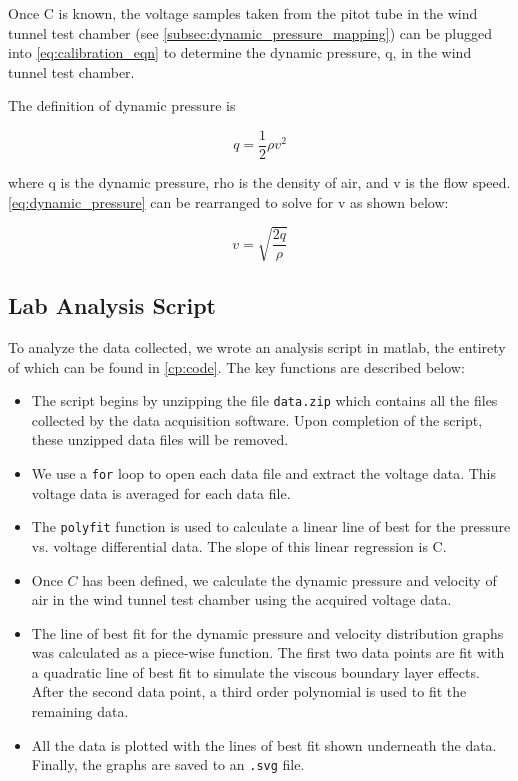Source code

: Once \gls{C} is known, the voltage samples taken from the pitot tube in the wind tunnel test chamber (see \autoref{subsec:dynamic_pressure_mapping}) can be plugged into \autoref{eq:calibration_eqn} to determine the dynamic pressure, \gls{q}, in the wind tunnel test chamber.

The definition of dynamic pressure is

\begin{equation}\label{eq:dynamic_pressure}
    q = \frac{1}{2}\rho v^2
\end{equation}

\noindent{}where \gls{q} is the dynamic pressure, \gls{rho} is the density of air, and \gls{v} is the flow speed. \autoref{eq:dynamic_pressure} can be rearranged to solve for \gls{v} as shown below:

\begin{equation}\label{eq:velocity}
    v = \sqrt{\frac{2q}{\rho}}
\end{equation}

\subsection{Lab Analysis Script}\label{subsec:analysis_script}

To analyze the data collected, we wrote an analysis script in \acrfull{matlab}, the entirety of which can be found in \autoref{cp:code}. The key functions are described below:

\begin{itemize}
    \item The script begins by unzipping the file \verb|data.zip| which contains all the files collected by the data acquisition software. Upon completion of the script, these unzipped data files will be removed.
    \item We use a \verb|for| loop to open each data file and extract the voltage data. This voltage data is averaged for each data file.
    \item The \verb|polyfit| function is used to calculate a linear line of best for the pressure vs. voltage differential data. The slope of this linear regression is \gls{C}.
    \item Once $C$ has been defined, we calculate the dynamic pressure and velocity of air in the wind tunnel test chamber using the acquired voltage data.
    \item The line of best fit for the dynamic pressure and velocity distribution graphs was calculated as a piece-wise function. The first two data points are fit with a quadratic line of best fit to simulate the viscous boundary layer effects. After the second data point, a third order polynomial is used to fit the remaining data.
    \item All the data is plotted with the lines of best fit shown underneath the data. Finally, the graphs are saved to an \verb|.svg| file.
\end{itemize}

**Problem:**
All lines above with the word "tunnel" need to be reported.

**Written solution:**
: Once \gls{C} is known, the voltage samples taken from the pitot tube in the wind tunnel test chamber (see \autoref{subsec:dynamic_pressure_mapping}) can be plugged into \autoref{eq:calibration_eqn} to determine the dynamic pressure, \gls{q}, in the wind tunnel test chamber.
    \item Once $C$ has been defined, we calculate the dynamic pressure and velocity of air in the wind tunnel test chamber using the acquired voltage data.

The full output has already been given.